• _WHAT IS BEING ASKED_
The lines to repeat are those below from the one containing "[Link para la documentación Frontend](./Frontend/README.md)" down to the one containing "Certificate file extension", both included; reproduce them exactly and nothing else.

*** SUPPLIED MATERIAL Section Begins ***

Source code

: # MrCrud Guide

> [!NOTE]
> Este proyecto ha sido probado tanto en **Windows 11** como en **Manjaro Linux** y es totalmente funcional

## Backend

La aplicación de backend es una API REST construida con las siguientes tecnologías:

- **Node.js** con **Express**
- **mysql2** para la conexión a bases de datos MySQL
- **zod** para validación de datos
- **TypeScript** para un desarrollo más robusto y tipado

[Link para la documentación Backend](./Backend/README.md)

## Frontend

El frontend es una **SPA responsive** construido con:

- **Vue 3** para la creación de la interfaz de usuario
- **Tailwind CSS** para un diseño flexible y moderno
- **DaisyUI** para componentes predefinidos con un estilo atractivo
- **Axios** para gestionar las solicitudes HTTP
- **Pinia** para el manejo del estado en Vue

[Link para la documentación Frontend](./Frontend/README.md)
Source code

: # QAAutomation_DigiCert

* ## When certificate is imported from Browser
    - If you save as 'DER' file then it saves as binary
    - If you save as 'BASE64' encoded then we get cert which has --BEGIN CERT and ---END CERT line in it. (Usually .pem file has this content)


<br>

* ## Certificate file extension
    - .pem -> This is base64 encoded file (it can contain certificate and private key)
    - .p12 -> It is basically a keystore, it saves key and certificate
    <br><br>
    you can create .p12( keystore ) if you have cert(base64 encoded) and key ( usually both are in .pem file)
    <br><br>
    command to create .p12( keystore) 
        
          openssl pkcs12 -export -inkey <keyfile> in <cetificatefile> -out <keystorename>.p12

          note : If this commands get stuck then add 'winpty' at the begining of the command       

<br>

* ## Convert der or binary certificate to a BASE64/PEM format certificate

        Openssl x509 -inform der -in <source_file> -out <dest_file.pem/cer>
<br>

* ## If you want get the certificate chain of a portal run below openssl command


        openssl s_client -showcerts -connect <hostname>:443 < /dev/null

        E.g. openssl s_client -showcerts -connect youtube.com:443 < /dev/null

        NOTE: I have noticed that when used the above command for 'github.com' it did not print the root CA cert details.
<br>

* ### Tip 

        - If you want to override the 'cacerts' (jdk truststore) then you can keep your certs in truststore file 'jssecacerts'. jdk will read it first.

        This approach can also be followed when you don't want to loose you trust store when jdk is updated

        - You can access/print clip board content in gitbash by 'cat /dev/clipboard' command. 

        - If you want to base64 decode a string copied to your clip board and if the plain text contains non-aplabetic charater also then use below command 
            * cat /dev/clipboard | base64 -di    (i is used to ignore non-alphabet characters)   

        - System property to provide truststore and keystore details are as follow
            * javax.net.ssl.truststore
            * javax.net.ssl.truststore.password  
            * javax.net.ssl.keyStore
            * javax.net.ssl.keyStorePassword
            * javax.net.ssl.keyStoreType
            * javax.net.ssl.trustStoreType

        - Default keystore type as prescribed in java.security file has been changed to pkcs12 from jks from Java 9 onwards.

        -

*** SUPPLIED MATERIAL Section Ends ***

• _TASK RESPONSE_
[Link para la documentación Frontend](./Frontend/README.md)
Source code

: # QAAutomation_DigiCert

* ## When certificate is imported from Browser
    - If you save as 'DER' file then it saves as binary
    - If you save as 'BASE64' encoded then we get cert which has --BEGIN CERT and ---END CERT line in it. (Usually .pem file has this content)


<br>

* ## Certificate file extension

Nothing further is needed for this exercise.